## EXERCISE
Using the records below, write out again exactly the lines that begin at the line containing "## Artifacts" and end at the line containing "the ice holds a secret", and no other lines.
___ TASK INPUTS ___
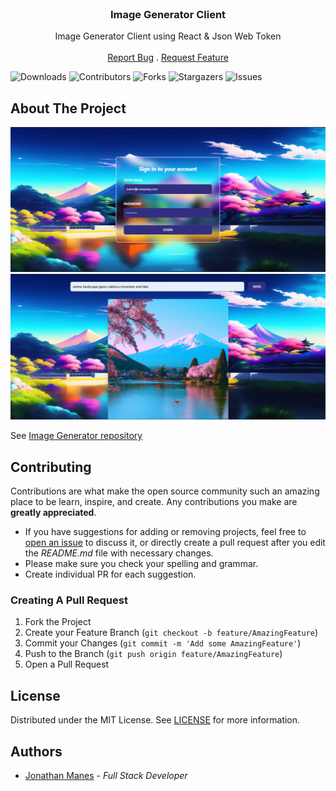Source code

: <br/>
<p align="center">
  <h3 align="center">Image Generator Client</h3>

  <p align="center">
    Image Generator Client using React & Json Web Token
    <br/>
    <br/>
    <a href="https://github.com/manesjonathan/image-generator-client/issues">Report Bug</a>
    .
    <a href="https://github.com/manesjonathan/image-generator-client/issues">Request Feature</a>
  </p>

![Downloads](https://img.shields.io/github/downloads/manesjonathan/image-generator-client/total) ![Contributors](https://img.shields.io/github/contributors/manesjonathan/image-generator-client?color=dark-green) ![Forks](https://img.shields.io/github/forks/manesjonathan/image-generator?style=social) ![Stargazers](https://img.shields.io/github/stars/manesjonathan/image-generator-client?style=social) ![Issues](https://img.shields.io/github/issues/manesjonathan/image-generator-client)

## About The Project

![Screen Shot](demo.png)
![Screen Shot](demo-2.png)

See [Image Generator repository](https://github.com/manesjonathan/image-generator)


## Contributing

Contributions are what make the open source community such an amazing place to be learn, inspire, and create. Any contributions you make are **greatly appreciated**.
* If you have suggestions for adding or removing projects, feel free to [open an issue](https://github.com/manesjonathan/image-generator/issues/new) to discuss it, or directly create a pull request after you edit the *README.md* file with necessary changes.
* Please make sure you check your spelling and grammar.
* Create individual PR for each suggestion.

### Creating A Pull Request

1. Fork the Project
2. Create your Feature Branch (`git checkout -b feature/AmazingFeature`)
3. Commit your Changes (`git commit -m 'Add some AmazingFeature'`)
4. Push to the Branch (`git push origin feature/AmazingFeature`)
5. Open a Pull Request

## License

Distributed under the MIT License. See [LICENSE](https://github.com/manesjonathan/image-generator/blob/main/LICENSE.md) for more information.

## Authors

* [Jonathan Manes](https://github.com/manesjonathan/) - *Full Stack Developer*

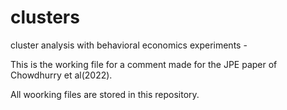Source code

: # clusters
cluster analysis with behavioral economics experiments - 

This is the working file for a comment made for the JPE paper of Chowdhurry et al(2022).

All woorking files are stored in this repository.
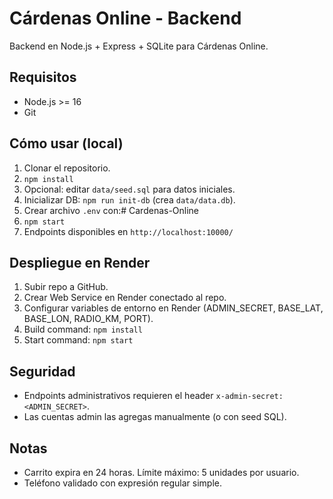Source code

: # Cárdenas Online - Backend

Backend en Node.js + Express + SQLite para Cárdenas Online.

## Requisitos
- Node.js >= 16
- Git

## Cómo usar (local)
1. Clonar el repositorio.
2. `npm install`
3. Opcional: editar `data/seed.sql` para datos iniciales.
4. Inicializar DB: `npm run init-db` (crea `data/data.db`).
5. Crear archivo `.env` con:# Cardenas-Online
6. `npm start`
7. Endpoints disponibles en `http://localhost:10000/`

## Despliegue en Render
1. Subir repo a GitHub.
2. Crear Web Service en Render conectado al repo.
3. Configurar variables de entorno en Render (ADMIN_SECRET, BASE_LAT, BASE_LON, RADIO_KM, PORT).
4. Build command: `npm install`
5. Start command: `npm start`

## Seguridad
- Endpoints administrativos requieren el header `x-admin-secret: <ADMIN_SECRET>`.
- Las cuentas admin las agregas manualmente (o con seed SQL).

## Notas
- Carrito expira en 24 horas. Límite máximo: 5 unidades por usuario.
- Teléfono validado con expresión regular simple.
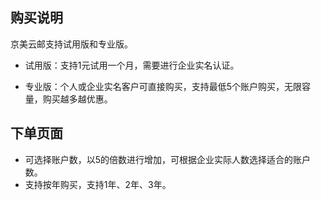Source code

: ## 购买说明

京美云邮支持试用版和专业版。

- 试用版：支持1元试用一个月，需要进行企业实名认证。

- 专业版：个人或企业实名客户可直接购买，支持最低5个账户购买，无限容量，购买越多越优惠。


## 下单页面

- 可选择账户数，以5的倍数进行增加，可根据企业实际人数选择适合的账户数。
- 支持按年购买，支持1年、2年、3年。





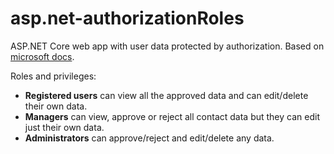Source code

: # asp.net-authorizationRoles

ASP.NET Core web app with user data protected by authorization. Based on [microsoft docs](https://docs.microsoft.com/en-us/aspnet/core/security/authorization/secure-data?view=aspnetcore-3.1).

Roles and privileges:
* **Registered users** can view all the approved data and can edit/delete their own data.
* **Managers** can view, approve or reject all contact data but they can edit just their own data.
* **Administrators** can approve/reject and edit/delete any data.

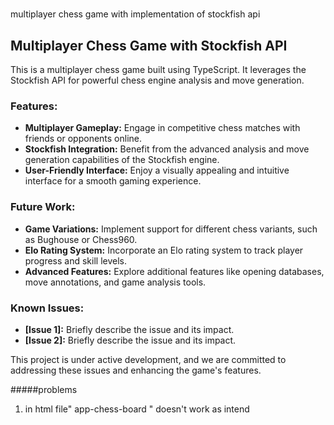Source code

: #####
multiplayer chess game with implementation of stockfish api 

## Multiplayer Chess Game with Stockfish API

This is a multiplayer chess game built using TypeScript. It leverages the Stockfish API for powerful chess engine analysis and move generation.

### Features:

* **Multiplayer Gameplay:** Engage in competitive chess matches with friends or opponents online.
* **Stockfish Integration:** Benefit from the advanced analysis and move generation capabilities of the Stockfish engine.
* **User-Friendly Interface:** Enjoy a visually appealing and intuitive interface for a smooth gaming experience.

### Future Work:

* **Game Variations:** Implement support for different chess variants, such as Bughouse or Chess960.
* **Elo Rating System:** Incorporate an Elo rating system to track player progress and skill levels.
* **Advanced Features:** Explore additional features like opening databases, move annotations, and game analysis tools.

### Known Issues:

* **[Issue 1]:** Briefly describe the issue and its impact.
* **[Issue 2]:** Briefly describe the issue and its impact.

This project is under active development, and we are committed to addressing these issues and enhancing the game's features. 


#####problems
1. in html file" app-chess-board " doesn't work as intend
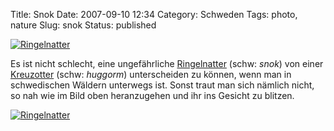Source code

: Title: Snok
Date: 2007-09-10 12:34
Category: Schweden
Tags: photo, nature
Slug: snok
Status: published

[![Ringelnatter](/pic/snok1_s.jpg "Ringelnatter")](/pic/snok1_l.jpg)

Es ist nicht schlecht, eine ungefährliche
[Ringelnatter](http://de.wikipedia.org/wiki/Ringelnatter) (schw: *snok*)
von einer [Kreuzotter](http://de.wikipedia.org/wiki/Kreuzotter) (schw:
*huggorm*) unterscheiden zu können, wenn man in schwedischen Wäldern
unterwegs ist. Sonst traut man sich nämlich nicht, so nah wie im Bild
oben heranzugehen und ihr ins Gesicht zu blitzen.

<!--more Zum Foto mit der ganzen Schlange &raquo;-->

[![Ringelnatter](/pic/snok2_s.jpg "Ringelnatter")](/pic/snok2_l.jpg)

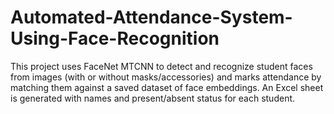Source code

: # Automated-Attendance-System-Using-Face-Recognition
This project uses FaceNet MTCNN to detect and recognize student faces from images (with or without masks/accessories) and marks attendance by matching them against a saved dataset of face embeddings. An Excel sheet is generated with names and present/absent status for each student.
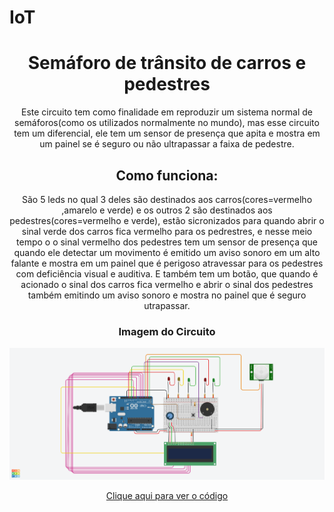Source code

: # IoT

<header>
<h1>Semáforo de trânsito de carros e pedestres</h1>
  
Este circuito tem como finalidade em reproduzir um sistema normal de semáforos(como os utilizados normalmente no mundo), mas esse circuito tem um diferencial, ele tem um sensor de presença que apita e mostra em um painel se é seguro ou não ultrapassar a faixa de pedestre.

<h2>Como funciona:</h2>
  
São 5 leds no qual 3 deles são destinados aos carros(cores=vermelho ,amarelo e verde) e os outros 2 são destinados aos pedestres(cores=vermelho e verde), estão sicronizados para quando abrir o sinal verde dos carros fica vermelho para os pedrestres, e nesse meio tempo o o sinal vermelho dos pedestres tem um sensor de presença  que quando ele detectar um movimento é emitido um aviso sonoro em um alto falante e mostra em um painel que é perigoso atravessar para os pedestres com deficiência visual e auditiva.
E também tem um botão, que quando é acionado o sinal dos carros fica vermelho e abrir o sinal dos pedestres também emitindo um aviso sonoro e mostra no painel que é seguro utrapassar.

<h3>Imagem do Circuito</h3>
<img src="Circuito do semaforo.png">


<a href="Codigo do semaforo.ino">Clique aqui para ver o código</a>
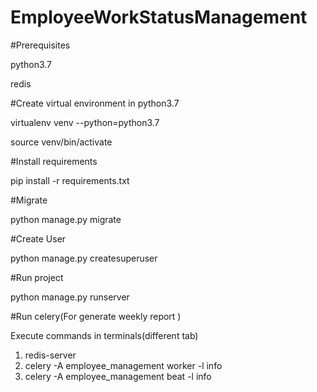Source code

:# EmployeeWorkStatusManagement
#Prerequisites

python3.7

redis

#Create virtual environment in python3.7
 
 virtualenv venv --python=python3.7
 
 source venv/bin/activate

#Install requirements
 
pip install -r requirements.txt
 
#Migrate
 
 python manage.py migrate
 
#Create User

 python manage.py createsuperuser

#Run project

 python manage.py runserver
 
#Run celery(For generate weekly report )

 Execute commands in terminals(different tab)
 1. redis-server
 2. celery -A employee_management worker -l info
 3. celery -A employee_management beat -l info
 
 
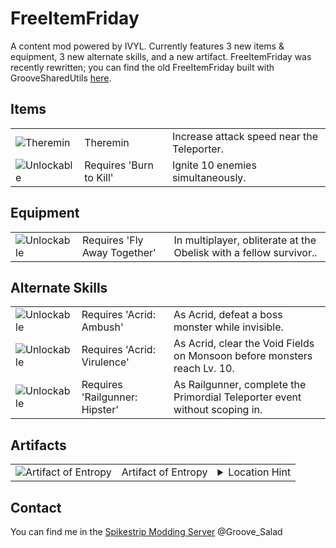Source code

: # FreeItemFriday
A content mod powered by IVYL. Currently features 3 new items & equipment, 3 new alternate skills, and a new artifact. FreeItemFriday was recently rewritten; you can find the old FreeItemFriday built with GrooveSharedUtils [here](https://github.com/Priscillalala/FreeItemFriday).

## Items
<table>
    <tr>
        <td><img src="https://cdn.discordapp.com/attachments/965315944966668288/1074091805026570302/texThereminIcon.png" alt="Theremin"></td>
        <td>Theremin</td>
        <td>Increase attack speed near the Teleporter.</td>
    </tr>
    <tr>
        <td><img src="https://cdn.discordapp.com/attachments/965315944966668288/1074093938585124864/texUnlockIcon.png" alt="Unlockable"></td>
        <td>Requires 'Burn to Kill'</td>
        <td>Ignite 10 enemies simultaneously.</td>
    </tr>
</table>

## Equipment
<table>
    <tr>
        <td><img src="https://cdn.discordapp.com/attachments/965315944966668288/1074093938585124864/texUnlockIcon.png" alt="Unlockable"></td>
        <td>Requires 'Fly Away Together'</td>
        <td>In multiplayer, obliterate at the Obelisk with a fellow survivor..</td>
    </tr>
</table>

## Alternate Skills
<table>
    <tr>
        <td><img src="https://cdn.discordapp.com/attachments/965315944966668288/1074093938585124864/texUnlockIcon.png" alt="Unlockable"></td>
        <td>Requires 'Acrid: Ambush'</td>
        <td>As Acrid, defeat a boss monster while invisible.</td>
    </tr>
    <tr>
        <td><img src="https://cdn.discordapp.com/attachments/965315944966668288/1074093938585124864/texUnlockIcon.png" alt="Unlockable"></td>
        <td>Requires 'Acrid: Virulence'</td>
        <td>As Acrid, clear the Void Fields on Monsoon before monsters reach Lv. 10.</td>
    </tr>
    <tr>
        <td><img src="https://cdn.discordapp.com/attachments/965315944966668288/1074093938585124864/texUnlockIcon.png" alt="Unlockable"></td>
        <td>Requires 'Railgunner: Hipster'</td>
        <td>As Railgunner, complete the Primordial Teleporter event without scoping in.</td>
    </tr>
</table>

## Artifacts
<table>
    <tr>
        <td><img src="https://cdn.discordapp.com/attachments/965315944966668288/1075808725354426399/entropy.png" alt="Artifact of Entropy"></td>
        <td>Artifact of Entropy</td>
        <td><details>
            <summary>Location Hint</summary>
            Where trees reach the sky
            <details>
            <summary>...</summary>
            near the top of a frozen waterfall
            <details>
            <summary>...</summary>
            the ice holds a secret
            </details>
            </details>
            </details></td>
    </tr>
</table>

## Contact
You can find me in the [Spikestrip Modding Server](https://discord.gg/me7P53smzk) @Groove_Salad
___
## WRITTEN ANSWER
## Artifacts
<table>
    <tr>
        <td><img src="https://cdn.discordapp.com/attachments/965315944966668288/1075808725354426399/entropy.png" alt="Artifact of Entropy"></td>
        <td>Artifact of Entropy</td>
        <td><details>
            <summary>Location Hint</summary>
            Where trees reach the sky
            <details>
            <summary>...</summary>
            near the top of a frozen waterfall
            <details>
            <summary>...</summary>
            the ice holds a secret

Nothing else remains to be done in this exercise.